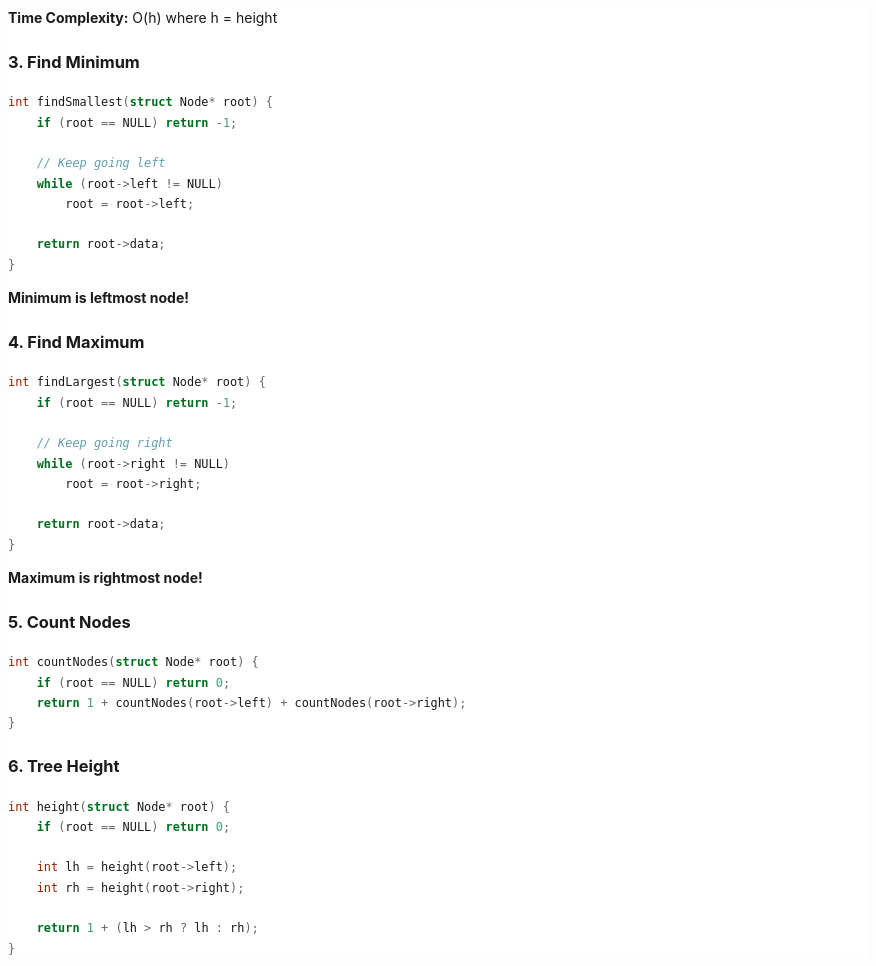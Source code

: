 **Time Complexity:** O(h) where h = height

### 3. Find Minimum

```c
int findSmallest(struct Node* root) {
    if (root == NULL) return -1;
    
    // Keep going left
    while (root->left != NULL)
        root = root->left;
    
    return root->data;
}
```

**Minimum is leftmost node!**

### 4. Find Maximum

```c
int findLargest(struct Node* root) {
    if (root == NULL) return -1;
    
    // Keep going right
    while (root->right != NULL)
        root = root->right;
    
    return root->data;
}
```

**Maximum is rightmost node!**

### 5. Count Nodes

```c
int countNodes(struct Node* root) {
    if (root == NULL) return 0;
    return 1 + countNodes(root->left) + countNodes(root->right);
}
```

### 6. Tree Height

```c
int height(struct Node* root) {
    if (root == NULL) return 0;
    
    int lh = height(root->left);
    int rh = height(root->right);
    
    return 1 + (lh > rh ? lh : rh);
}
```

---

## Task item
Determine how many lines of the material include the string "Maximum", and give only the resulting number.

## Written reply
2